Mira's legs moved before her thoughts caught up.
Nerra joined her silently, though Mira noticed the quick flash of surprise, maybe even excitement.
They followed the cleric through a narrow arch into the rear sanctum of the altar room.
The ceilings dropped low, heavy with soot and time.
The scent of rosemary clung to the air, mixing with old smoke and something almost sweet beneath it, like blood long dried.
As they stepped into the quiet of the chamber, Perrin paused and turned to face them, her expression sharper now, edged with warning.
“You must both be respectful,” she said, her voice low, each word weighted. “No girlish squeals, no whispered speculation, no foolish excitement. You are not meeting a court beauty. You are serving a sovereign who walks with visions of the future.”
“Yes, Cleric,” Nerra replied quickly, ducking her head.
Mira didn’t miss the slight grimace that followed.
The rebuke had struck home. Perrin’s eyes lingered on her a moment longer before continuing forward, the rustle of her robes brushing the stone floor like a whisper of wind through old trees.
Mira caught Nerra’s eyes, a small shrug of embarrassment in her expression.
Mira only offered a slight nod in return.
The sanctum was lined with tomes and glass jars, all aged and labeled in delicate script. A single iron candle flickered in the far sconce, casting uneasy shadows that stretched like fingers across the floor.
“You are to speak of none of this,” Perrin said quietly.
“The Queen’s needs are... private.” Mira’s mouth was dry.
She only nodded. Perrin’s eyes sharpened.
“Her chamber in the western wing must be completely blacked out. Every crack is sealed. Every curtain is heavy. No sunlight.” Mira’s brow pinched.
But she said nothing. “There is a salve. Crushed leaves on a wrap over the eyes. The wrap must be placed with care. No deviations. No questions.”
Beside her, Nerra murmured agreement. Mira managed the same. But her thoughts were already tangled. Why complete darkness? Why the eyes?
Perrin moved to the back table and gestured.
“Watch carefully.” They did. Mira’s fingers memorized each motion.
The slow crush of dried leaves, the spiral of oil folded into them, the careful smear across the cloth.
She watched Nerra apply the wrap to her, the way the ointment stung first, then spread its warmth like a hush beneath her skin.
When it was her turn, her fingers trembled.
She steadied them, but her mind wandered.
To this Queen, cloaked in secrecy and shadows, asking to be tended by night, veiled in a chamber with no light.
Mira jumped at Perrin stern voice. “That oil is spiraling the wrong direction. Again.”
Mira obeyed.
?? ?
The week that followed Perrin’s instructions passed in a blur of heavy fabric and quiet tension.

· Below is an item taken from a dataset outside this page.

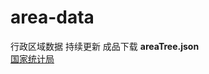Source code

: # area-data
行政区域数据 持续更新
成品下载 <strong>areaTree.json</strong>
<br/> <a href="http://www.stats.gov.cn/tjsj/tjbz/tjyqhdmhcxhfdm/2021/index.html"> 国家统计局 </a>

Mira’s days became a pattern of muted steps and measured movements, of sealing away every stray thread of light from the Queen’s appointed chamber.
She layered thick black drapes over the narrow windows until the sun could no longer touch the stone.
Nerra stitched dark cloth into every seam, wedging it into the cracks where the sun might still sneak through.
By the third day, the room felt more like a tomb than a place meant for sleep.
Cool, hushed, airless. Like it was holding its breath.
Each morning, she and Nerra repeated the ritual with the ointment and the tonic.
The routine grew precise, quiet. Mira found comfort in the rhythm, the grinding of dried herbs into fine powder, the slow pour of warmed oil, the careful wrapping of cloth across closed eyes.
They remained silent, not out of reluctance, but because it felt like the respectful thing to do.
Even in privacy, it felt as if something in the room listened.
Even after the final salve had been smoothed and the Queen’s chambers sealed in shadow.
But it was the moments in-between her work that weighed on Mira most. The empty corridors, the long walks back to her quarters, the absence of notes from Brahn.